Exercise brief >>
Reproduce every record below word for word and include no pictures.

Records from a data source:
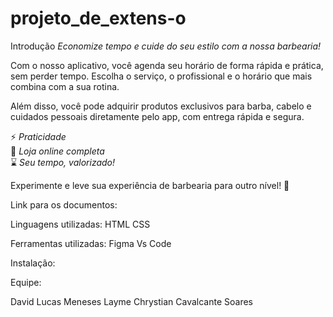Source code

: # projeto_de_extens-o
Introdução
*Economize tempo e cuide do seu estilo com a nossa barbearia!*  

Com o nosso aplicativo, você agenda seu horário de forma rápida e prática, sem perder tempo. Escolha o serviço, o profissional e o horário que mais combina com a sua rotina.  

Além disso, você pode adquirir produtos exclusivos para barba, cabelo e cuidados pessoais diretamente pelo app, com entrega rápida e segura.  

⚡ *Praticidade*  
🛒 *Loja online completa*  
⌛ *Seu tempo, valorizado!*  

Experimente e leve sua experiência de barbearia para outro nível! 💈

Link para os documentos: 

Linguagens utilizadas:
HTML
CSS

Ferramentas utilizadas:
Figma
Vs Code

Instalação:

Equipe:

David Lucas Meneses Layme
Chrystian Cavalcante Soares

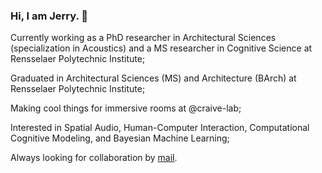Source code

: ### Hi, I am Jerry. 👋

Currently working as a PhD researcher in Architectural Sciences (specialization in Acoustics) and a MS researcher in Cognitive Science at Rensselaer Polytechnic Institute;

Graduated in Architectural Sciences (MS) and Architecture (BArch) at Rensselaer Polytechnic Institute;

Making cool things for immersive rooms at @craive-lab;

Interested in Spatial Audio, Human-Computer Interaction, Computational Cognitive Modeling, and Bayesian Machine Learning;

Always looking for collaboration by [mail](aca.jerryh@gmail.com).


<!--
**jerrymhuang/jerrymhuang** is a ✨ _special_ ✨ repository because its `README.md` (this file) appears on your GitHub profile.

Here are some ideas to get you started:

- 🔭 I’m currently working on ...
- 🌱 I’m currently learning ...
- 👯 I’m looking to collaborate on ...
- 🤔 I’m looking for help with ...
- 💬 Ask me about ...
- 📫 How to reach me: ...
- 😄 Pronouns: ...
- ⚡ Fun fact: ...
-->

Answer to the exercise >>
Source code

: # projeto_de_extens-o
Introdução
*Economize tempo e cuide do seu estilo com a nossa barbearia!*  

Com o nosso aplicativo, você agenda seu horário de forma rápida e prática, sem perder tempo. Escolha o serviço, o profissional e o horário que mais combina com a sua rotina.  

Além disso, você pode adquirir produtos exclusivos para barba, cabelo e cuidados pessoais diretamente pelo app, com entrega rápida e segura.  

⚡ *Praticidade*  
🛒 *Loja online completa*  
⌛ *Seu tempo, valorizado!*  

Experimente e leve sua experiência de barbearia para outro nível! 💈

Link para os documentos: 

Linguagens utilizadas:
HTML
CSS

Ferramentas utilizadas:
Figma
Vs Code

Instalação:

Equipe:

David Lucas Meneses Layme
Chrystian Cavalcante Soares

Source code

: ### Hi, I am Jerry. 👋

Currently working as a PhD researcher in Architectural Sciences (specialization in Acoustics) and a MS researcher in Cognitive Science at Rensselaer Polytechnic Institute;

Graduated in Architectural Sciences (MS) and Architecture (BArch) at Rensselaer Polytechnic Institute;

Making cool things for immersive rooms at @craive-lab;

Interested in Spatial Audio, Human-Computer Interaction, Computational Cognitive Modeling, and Bayesian Machine Learning;

Always looking for collaboration by [mail](aca.jerryh@gmail.com).


<!--
**jerrymhuang/jerrymhuang** is a ✨ _special_ ✨ repository because its `README.md` (this file) appears on your GitHub profile.

Here are some ideas to get you started:

- 🔭 I’m currently working on ...
- 🌱 I’m currently learning ...
- 👯 I’m looking to collaborate on ...
- 🤔 I’m looking for help with ...
- 💬 Ask me about ...
- 📫 How to reach me: ...
- 😄 Pronouns: ...
- ⚡ Fun fact: ...
-->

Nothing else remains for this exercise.